Items from a data source:
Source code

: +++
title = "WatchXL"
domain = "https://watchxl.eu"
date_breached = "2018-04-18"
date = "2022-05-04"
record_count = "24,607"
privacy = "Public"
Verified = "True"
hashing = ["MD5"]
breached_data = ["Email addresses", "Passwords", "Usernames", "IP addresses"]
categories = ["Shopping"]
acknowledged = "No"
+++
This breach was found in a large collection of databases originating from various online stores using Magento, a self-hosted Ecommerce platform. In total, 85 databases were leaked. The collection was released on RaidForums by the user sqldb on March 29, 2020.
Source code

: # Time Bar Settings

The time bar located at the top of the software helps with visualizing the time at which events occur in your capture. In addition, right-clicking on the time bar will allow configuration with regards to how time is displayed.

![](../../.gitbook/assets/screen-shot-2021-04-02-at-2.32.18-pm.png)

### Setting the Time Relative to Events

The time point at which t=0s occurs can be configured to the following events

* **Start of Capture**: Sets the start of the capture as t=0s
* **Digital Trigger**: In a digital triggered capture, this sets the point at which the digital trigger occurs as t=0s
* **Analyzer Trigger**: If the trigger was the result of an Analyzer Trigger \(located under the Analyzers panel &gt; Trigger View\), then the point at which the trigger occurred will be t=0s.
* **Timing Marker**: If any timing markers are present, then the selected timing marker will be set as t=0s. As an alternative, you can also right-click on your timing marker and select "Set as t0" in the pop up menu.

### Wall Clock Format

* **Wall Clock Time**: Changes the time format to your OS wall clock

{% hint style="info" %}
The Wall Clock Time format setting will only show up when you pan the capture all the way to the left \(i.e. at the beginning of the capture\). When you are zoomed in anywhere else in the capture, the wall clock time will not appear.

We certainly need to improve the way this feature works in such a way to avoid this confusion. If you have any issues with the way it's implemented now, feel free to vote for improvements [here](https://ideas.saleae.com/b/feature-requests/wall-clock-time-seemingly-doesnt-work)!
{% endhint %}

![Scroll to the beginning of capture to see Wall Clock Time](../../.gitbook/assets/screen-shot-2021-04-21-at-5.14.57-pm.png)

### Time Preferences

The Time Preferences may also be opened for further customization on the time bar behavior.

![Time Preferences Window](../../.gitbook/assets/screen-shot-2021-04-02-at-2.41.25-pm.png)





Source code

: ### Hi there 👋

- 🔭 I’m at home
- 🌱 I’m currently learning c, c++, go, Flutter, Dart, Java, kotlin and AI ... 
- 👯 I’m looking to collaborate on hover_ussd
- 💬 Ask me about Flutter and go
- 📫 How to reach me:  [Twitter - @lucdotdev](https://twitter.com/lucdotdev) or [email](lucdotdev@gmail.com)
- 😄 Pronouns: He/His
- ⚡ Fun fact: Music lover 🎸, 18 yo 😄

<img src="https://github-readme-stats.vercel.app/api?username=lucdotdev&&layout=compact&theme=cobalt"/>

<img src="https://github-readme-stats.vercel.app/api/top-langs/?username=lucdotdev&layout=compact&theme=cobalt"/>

--- Task prompt ---
Copy whichever lines above contain the string "layout".

--- Task solution ---
<img src="https://github-readme-stats.vercel.app/api?username=lucdotdev&&layout=compact&theme=cobalt"/>
<img src="https://github-readme-stats.vercel.app/api/top-langs/?username=lucdotdev&layout=compact&theme=cobalt"/>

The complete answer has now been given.